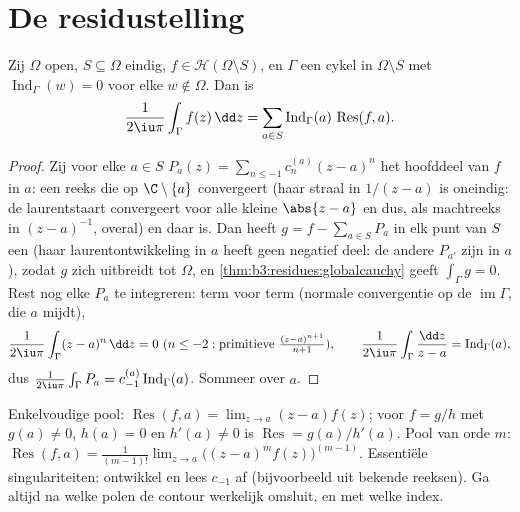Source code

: \section{De residustelling}

\begin{theorem}[Residustelling]\label{thm:b3:residues:residue}
Zij $\Omega$ open, $S \subseteq \Omega$ eindig, $f \in \mathcal
H(\Omega\setminus S)$, en $\Gamma$ een cykel in $\Omega\setminus
S$ met $\operatorname{Ind}_\Gamma(w) = 0$ voor elke $w \notin
\Omega$. Dan is
\[
\frac{1}{2\iu\pi}\int_\Gamma f(z)\,\dd z
= \sum_{a\in S}\operatorname{Ind}_\Gamma(a)\,
\operatorname{Res}(f, a) .
\]
\end{theorem}

\begin{proof}
Zij voor elke $a \in S$ $P_a(z) = \sum_{n\leq-1}c_n^{(a)}(z -
a)^n$ het hoofddeel van $f$ in $a$: een reeks die op
$\C\setminus\{a\}$ convergeert (haar straal in $1/(z-a)$ is
oneindig: de laurentstaart convergeert voor alle kleine $\abs
{z-a}$ en dus, als machtreeks in $(z-a)^{-1}$, overal) en daar
 is. Dan heeft $g = f - \sum_{a\in S}P_a$ in elk punt van
$S$ een  (haar laurentontwikkeling in $a$
heeft geen negatief deel: de andere $P_{a'}$ zijn  in
$a$), zodat $g$ zich  uitbreidt tot $\Omega$, en
\cref{thm:b3:residues:globalcauchy} geeft $\int_\Gamma g = 0$.
Rest nog elke $P_a$ te integreren: term voor term (normale
convergentie op de  $\operatorname{im}\Gamma$, die $a$
mijdt),
\[
\frac1{2\iu\pi}\int_\Gamma(z - a)^n\,\dd z = 0 \ (n \leq -2:
\text{primitieve } \tfrac{(z-a)^{n+1}}{n+1}),
\qquad
\frac1{2\iu\pi}\int_\Gamma\frac{\dd z}{z - a} =
\operatorname{Ind}_\Gamma(a),
\]
dus $\frac1{2\iu\pi}\int_\Gamma P_a =
c_{-1}^{(a)}\operatorname{Ind}_\Gamma(a)$. Sommeer over $a$.
\end{proof}

\begin{method}\label{met:b3:residues:compute}
Enkelvoudige pool: $\operatorname{Res}(f, a) = \lim_{z\to a}(z -
a)f(z)$; voor $f = g/h$ met $g(a) \neq 0$, $h(a) = 0$ en $h'(a)
\neq 0$ is $\operatorname{Res} = g(a)/h'(a)$. Pool van orde $m$:
$\operatorname{Res}(f, a) = \frac1{(m-1)!}\lim_{z\to
a}\bigl((z-a)^mf(z)\bigr)^{(m-1)}$. Essentiële singulariteiten:
ontwikkel en lees $c_{-1}$ af (bijvoorbeeld uit bekende reeksen).
Ga altijd na welke polen de contour werkelijk omsluit, en met
welke index.
\end{method}

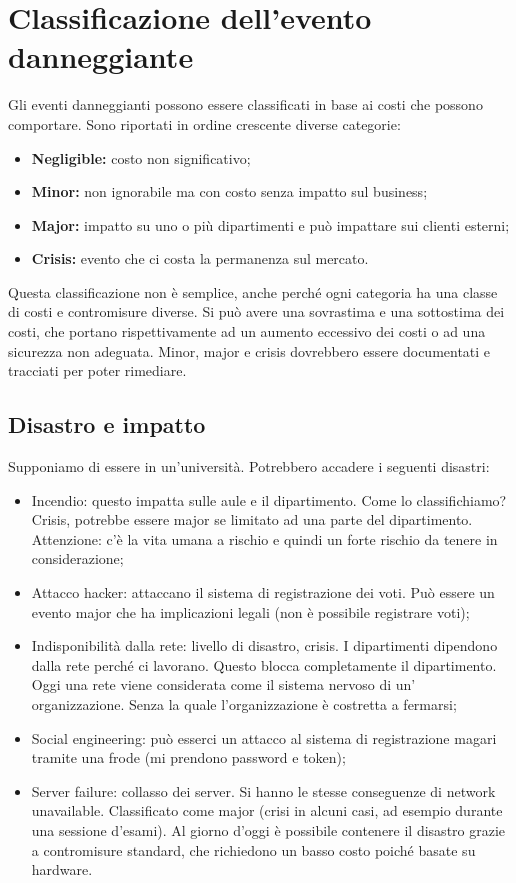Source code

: \section{Classificazione dell'evento danneggiante}

Gli eventi danneggianti possono essere classificati in base ai costi
che possono comportare. Sono riportati in ordine crescente diverse categorie:

\begin{itemize}
\item \textbf{Negligible:} costo non significativo;
\item \textbf{Minor:} non ignorabile ma con costo senza impatto sul business;
\item \textbf{Major:} impatto su uno o più dipartimenti e può impattare sui
clienti esterni;
\item \textbf{Crisis:} evento che ci costa la permanenza sul mercato.
\end{itemize}

Questa classificazione non è semplice, anche perché ogni categoria ha una
classe di costi e contromisure diverse. Si può avere una sovrastima e una
sottostima dei costi, che portano rispettivamente ad un aumento eccessivo
dei costi o ad una sicurezza non adeguata.
Minor, major e crisis dovrebbero essere documentati e tracciati per poter
rimediare.

\subsection{Disastro e impatto}

Supponiamo di essere in un'università.
Potrebbero accadere i seguenti disastri:
\begin{itemize}
  \item Incendio: questo impatta sulle aule e il dipartimento. Come lo
  classifichiamo? Crisis, potrebbe essere major se limitato ad una parte del
  dipartimento. Attenzione: c'è la vita umana a rischio e quindi un forte
  rischio da tenere in considerazione;
  \item Attacco hacker: attaccano il sistema di registrazione dei voti. Può
  essere un evento major che ha implicazioni legali (non è possibile registrare
  voti);
  \item Indisponibilità dalla rete: livello di disastro, crisis. I dipartimenti
  dipendono dalla rete perché ci lavorano. Questo blocca completamente il
  dipartimento. Oggi una rete viene considerata come il sistema nervoso di un'
  organizzazione. Senza la quale l'organizzazione è costretta a fermarsi;
  \item Social engineering: può esserci un attacco al sistema di registrazione
  magari tramite una frode (mi prendono password e token);
  \item Server failure: collasso dei server. Si hanno le stesse conseguenze di
  network unavailable.
Classificato come major (crisi in alcuni casi, ad esempio durante una sessione
d'esami). Al giorno d'oggi è possibile contenere il disastro grazie a
contromisure standard, che richiedono un basso costo poiché basate su hardware.
\end{itemize}

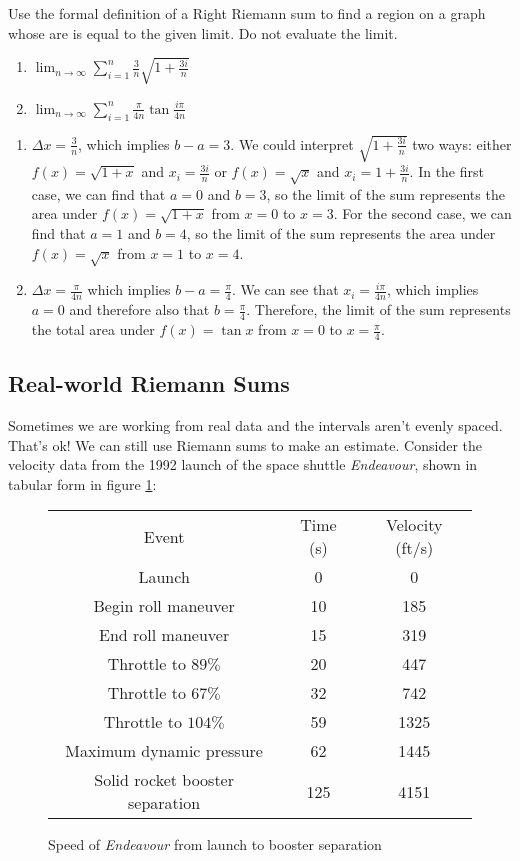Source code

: \begin{Exercise}[label=limsum2]
Use the formal definition of a Right Riemann sum to find a region on a graph whose are is equal to the given limit. Do not evaluate the limit. 
\begin{enumerate}
\item $\lim_{n\to \infty} \sum_{i=1}^{n}\frac{3}{n}\sqrt{1+\frac{3i}{n}}$
\item $\lim_{n\to\infty} \sum_{i=1}^{n}\frac{\pi}{4n}\tan{\frac{i\pi}{4n}}$
\end{enumerate}
\end{Exercise}

\begin{Answer}[ref=limsum2]
\begin{enumerate}
\item $\Delta x = \frac{3}{n}$, which implies $b-a=3$. We could interpret $\sqrt{1+\frac{3i}{n}}$ two ways: either $f(x) = \sqrt{1+x}$ and $x_i = \frac{3i}{n}$ or $f(x) = \sqrt{x}$ and $x_i=1+\frac{3i}{n}$. In the first case, we can find that $a=0$ and $b=3$, so the limit of the sum represents the area under $f(x) = \sqrt{1+x}$ from $x=0$ to $x=3$. For the second case, we can find that $a=1$ and $b=4$, so the limit of the sum represents the area under $f(x) = \sqrt{x}$ from $x=1$ to $x=4$. 
\item $\Delta x = \frac{\pi}{4n}$ which implies $b-a=\frac{\pi}{4}$. We can see that $x_i = \frac{i\pi}{4n}$, which implies $a=0$ and therefore also that $b=\frac{\pi}{4}$. Therefore, the limit of the sum represents the total area under $f(x) = \tan{x}$ from $x=0$ to $x=\frac{\pi}{4}$. 
\end{enumerate}
\end{Answer}

\subsection{Real-world Riemann Sums}
Sometimes we are working from real data and the intervals aren't evenly spaced. That's ok! We can still use Riemann sums to make an estimate. Consider the velocity data from the 1992 launch of the space shuttle \textit{Endeavour}, shown in tabular form in figure \ref{fig:endeavourdata}:

\begin{figure}
	\centering
	\begin{tabular}{c|c|c}
	Event & Time (s) & Velocity (ft/s) \\
	Launch & 0 & 0 \\
	Begin roll maneuver & 10 & 185 \\
	End roll maneuver & 15 & 319 \\
	Throttle to $89\%$ & 20 & 447 \\
	Throttle to $67\%$ & 32 & 742 \\
	Throttle to $104\%$ & 59 & 1325 \\
	Maximum dynamic pressure & 62 & 1445 \\
	Solid rocket booster separation & 125 & 4151 \\
	\end{tabular}
	\caption{Speed of \textit{Endeavour} from launch to booster separation}
	\label{fig:endeavourdata}
\end{figure}

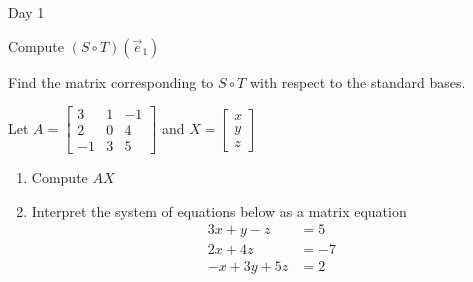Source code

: \begin{applicationActivities}{Day 1}
\begin{activity}
  Compute $(S \circ T)(\vec{e}_1)$
\end{activity}

\begin{activity}
  Find the matrix corresponding to $S \circ T$ with respect to the standard bases.
\end{activity}

\begin{activity}
Let $A=\begin{bmatrix} 3 & 1 & -1 \\ 2 & 0 & 4 \\ -1 & 3 & 5 \end{bmatrix}$ and $X=\begin{bmatrix} x \\ y \\ z \end{bmatrix}$
\begin{enumerate}
\item Compute $AX$
\item Interpret the system of equations below as a matrix equation
\begin{align*}
3x+y-z &= 5 \\ 2x+4z &= -7 \\ -x+3y+5z &=2
\end{align*}
\end{enumerate}
\end{activity}

\end{applicationActivities}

---+---

__Task goal__.
The answer is to be the lines of the listing from the first through the one with "g(a)/h'(a)$. Pool van", reproduced exactly, without any pictures.

__Answer box__.
Source code

: \section{De residustelling}

\begin{theorem}[Residustelling]\label{thm:b3:residues:residue}
Zij $\Omega$ open, $S \subseteq \Omega$ eindig, $f \in \mathcal
H(\Omega\setminus S)$, en $\Gamma$ een cykel in $\Omega\setminus
S$ met $\operatorname{Ind}_\Gamma(w) = 0$ voor elke $w \notin
\Omega$. Dan is
\[
\frac{1}{2\iu\pi}\int_\Gamma f(z)\,\dd z
= \sum_{a\in S}\operatorname{Ind}_\Gamma(a)\,
\operatorname{Res}(f, a) .
\]
\end{theorem}

\begin{proof}
Zij voor elke $a \in S$ $P_a(z) = \sum_{n\leq-1}c_n^{(a)}(z -
a)^n$ het hoofddeel van $f$ in $a$: een reeks die op
$\C\setminus\{a\}$ convergeert (haar straal in $1/(z-a)$ is
oneindig: de laurentstaart convergeert voor alle kleine $\abs
{z-a}$ en dus, als machtreeks in $(z-a)^{-1}$, overal) en daar
 is. Dan heeft $g = f - \sum_{a\in S}P_a$ in elk punt van
$S$ een  (haar laurentontwikkeling in $a$
heeft geen negatief deel: de andere $P_{a'}$ zijn  in
$a$), zodat $g$ zich  uitbreidt tot $\Omega$, en
\cref{thm:b3:residues:globalcauchy} geeft $\int_\Gamma g = 0$.
Rest nog elke $P_a$ te integreren: term voor term (normale
convergentie op de  $\operatorname{im}\Gamma$, die $a$
mijdt),
\[
\frac1{2\iu\pi}\int_\Gamma(z - a)^n\,\dd z = 0 \ (n \leq -2:
\text{primitieve } \tfrac{(z-a)^{n+1}}{n+1}),
\qquad
\frac1{2\iu\pi}\int_\Gamma\frac{\dd z}{z - a} =
\operatorname{Ind}_\Gamma(a),
\]
dus $\frac1{2\iu\pi}\int_\Gamma P_a =
c_{-1}^{(a)}\operatorname{Ind}_\Gamma(a)$. Sommeer over $a$.
\end{proof}

\begin{method}\label{met:b3:residues:compute}
Enkelvoudige pool: $\operatorname{Res}(f, a) = \lim_{z\to a}(z -
a)f(z)$; voor $f = g/h$ met $g(a) \neq 0$, $h(a) = 0$ en $h'(a)
\neq 0$ is $\operatorname{Res} = g(a)/h'(a)$. Pool van orde $m$:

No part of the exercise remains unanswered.